### WORK REQUEST
Repeat the entries that appear below, exactly and in full.

Records contained in a dataset
—————

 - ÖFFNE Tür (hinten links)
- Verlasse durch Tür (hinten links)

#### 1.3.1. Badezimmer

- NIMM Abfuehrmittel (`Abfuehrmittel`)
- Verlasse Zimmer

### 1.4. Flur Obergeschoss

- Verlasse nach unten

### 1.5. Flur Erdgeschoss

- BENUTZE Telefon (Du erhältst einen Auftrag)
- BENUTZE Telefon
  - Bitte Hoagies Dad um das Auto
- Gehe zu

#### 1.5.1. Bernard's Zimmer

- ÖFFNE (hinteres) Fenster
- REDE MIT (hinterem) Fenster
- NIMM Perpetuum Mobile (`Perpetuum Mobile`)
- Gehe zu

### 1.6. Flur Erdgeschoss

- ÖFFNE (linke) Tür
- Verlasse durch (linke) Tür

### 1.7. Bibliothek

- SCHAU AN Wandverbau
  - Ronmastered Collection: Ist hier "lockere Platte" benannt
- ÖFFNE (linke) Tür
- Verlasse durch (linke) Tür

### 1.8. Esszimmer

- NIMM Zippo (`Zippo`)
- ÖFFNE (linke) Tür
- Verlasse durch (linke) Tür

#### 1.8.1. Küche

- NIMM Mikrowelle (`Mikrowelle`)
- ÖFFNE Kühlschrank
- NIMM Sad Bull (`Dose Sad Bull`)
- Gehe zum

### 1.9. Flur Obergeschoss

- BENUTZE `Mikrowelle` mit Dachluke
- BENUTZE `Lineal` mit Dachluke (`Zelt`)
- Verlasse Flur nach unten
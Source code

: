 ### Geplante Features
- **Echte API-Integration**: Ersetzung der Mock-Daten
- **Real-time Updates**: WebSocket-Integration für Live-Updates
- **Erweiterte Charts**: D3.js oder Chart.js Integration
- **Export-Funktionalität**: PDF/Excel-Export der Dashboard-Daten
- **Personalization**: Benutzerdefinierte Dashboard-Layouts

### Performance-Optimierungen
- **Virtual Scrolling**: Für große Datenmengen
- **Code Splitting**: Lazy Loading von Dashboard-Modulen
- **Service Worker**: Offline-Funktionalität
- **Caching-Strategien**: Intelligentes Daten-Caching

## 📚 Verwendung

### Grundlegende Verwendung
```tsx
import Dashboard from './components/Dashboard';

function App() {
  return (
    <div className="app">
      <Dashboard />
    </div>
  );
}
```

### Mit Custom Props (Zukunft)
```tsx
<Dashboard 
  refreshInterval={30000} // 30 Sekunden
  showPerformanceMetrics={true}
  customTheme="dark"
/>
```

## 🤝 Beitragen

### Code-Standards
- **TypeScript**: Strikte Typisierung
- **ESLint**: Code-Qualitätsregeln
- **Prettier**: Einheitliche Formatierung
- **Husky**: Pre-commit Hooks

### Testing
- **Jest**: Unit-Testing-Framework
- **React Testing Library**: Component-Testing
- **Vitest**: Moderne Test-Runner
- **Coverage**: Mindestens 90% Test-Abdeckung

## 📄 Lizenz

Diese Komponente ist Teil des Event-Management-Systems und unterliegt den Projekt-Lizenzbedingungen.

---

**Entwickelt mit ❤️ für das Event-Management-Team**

—————

### EXPECTED ANSWER
 - ÖFFNE Tür (hinten links)
- Verlasse durch Tür (hinten links)

#### 1.3.1. Badezimmer

- NIMM Abfuehrmittel (`Abfuehrmittel`)
- Verlasse Zimmer

### 1.4. Flur Obergeschoss

- Verlasse nach unten

### 1.5. Flur Erdgeschoss

- BENUTZE Telefon (Du erhältst einen Auftrag)
- BENUTZE Telefon
  - Bitte Hoagies Dad um das Auto
- Gehe zu

#### 1.5.1. Bernard's Zimmer

- ÖFFNE (hinteres) Fenster
- REDE MIT (hinterem) Fenster
- NIMM Perpetuum Mobile (`Perpetuum Mobile`)
- Gehe zu

### 1.6. Flur Erdgeschoss

- ÖFFNE (linke) Tür
- Verlasse durch (linke) Tür

### 1.7. Bibliothek

- SCHAU AN Wandverbau
  - Ronmastered Collection: Ist hier "lockere Platte" benannt
- ÖFFNE (linke) Tür
- Verlasse durch (linke) Tür

### 1.8. Esszimmer

- NIMM Zippo (`Zippo`)
- ÖFFNE (linke) Tür
- Verlasse durch (linke) Tür

#### 1.8.1. Küche

- NIMM Mikrowelle (`Mikrowelle`)
- ÖFFNE Kühlschrank
- NIMM Sad Bull (`Dose Sad Bull`)
- Gehe zum

### 1.9. Flur Obergeschoss

- BENUTZE `Mikrowelle` mit Dachluke
- BENUTZE `Lineal` mit Dachluke (`Zelt`)
- Verlasse Flur nach unten
Source code

: ### Geplante Features
- **Echte API-Integration**: Ersetzung der Mock-Daten
- **Real-time Updates**: WebSocket-Integration für Live-Updates
- **Erweiterte Charts**: D3.js oder Chart.js Integration
- **Export-Funktionalität**: PDF/Excel-Export der Dashboard-Daten
- **Personalization**: Benutzerdefinierte Dashboard-Layouts

### Performance-Optimierungen
- **Virtual Scrolling**: Für große Datenmengen
- **Code Splitting**: Lazy Loading von Dashboard-Modulen
- **Service Worker**: Offline-Funktionalität
- **Caching-Strategien**: Intelligentes Daten-Caching

## 📚 Verwendung

### Grundlegende Verwendung
```tsx
import Dashboard from './components/Dashboard';

function App() {
  return (
    <div className="app">
      <Dashboard />
    </div>
  );
}
```

### Mit Custom Props (Zukunft)
```tsx
<Dashboard 
  refreshInterval={30000} // 30 Sekunden
  showPerformanceMetrics={true}
  customTheme="dark"
/>
```

## 🤝 Beitragen

### Code-Standards
- **TypeScript**: Strikte Typisierung
- **ESLint**: Code-Qualitätsregeln
- **Prettier**: Einheitliche Formatierung
- **Husky**: Pre-commit Hooks

### Testing
- **Jest**: Unit-Testing-Framework
- **React Testing Library**: Component-Testing
- **Vitest**: Moderne Test-Runner
- **Coverage**: Mindestens 90% Test-Abdeckung

## 📄 Lizenz

Diese Komponente ist Teil des Event-Management-Systems und unterliegt den Projekt-Lizenzbedingungen.

---

**Entwickelt mit ❤️ für das Event-Management-Team**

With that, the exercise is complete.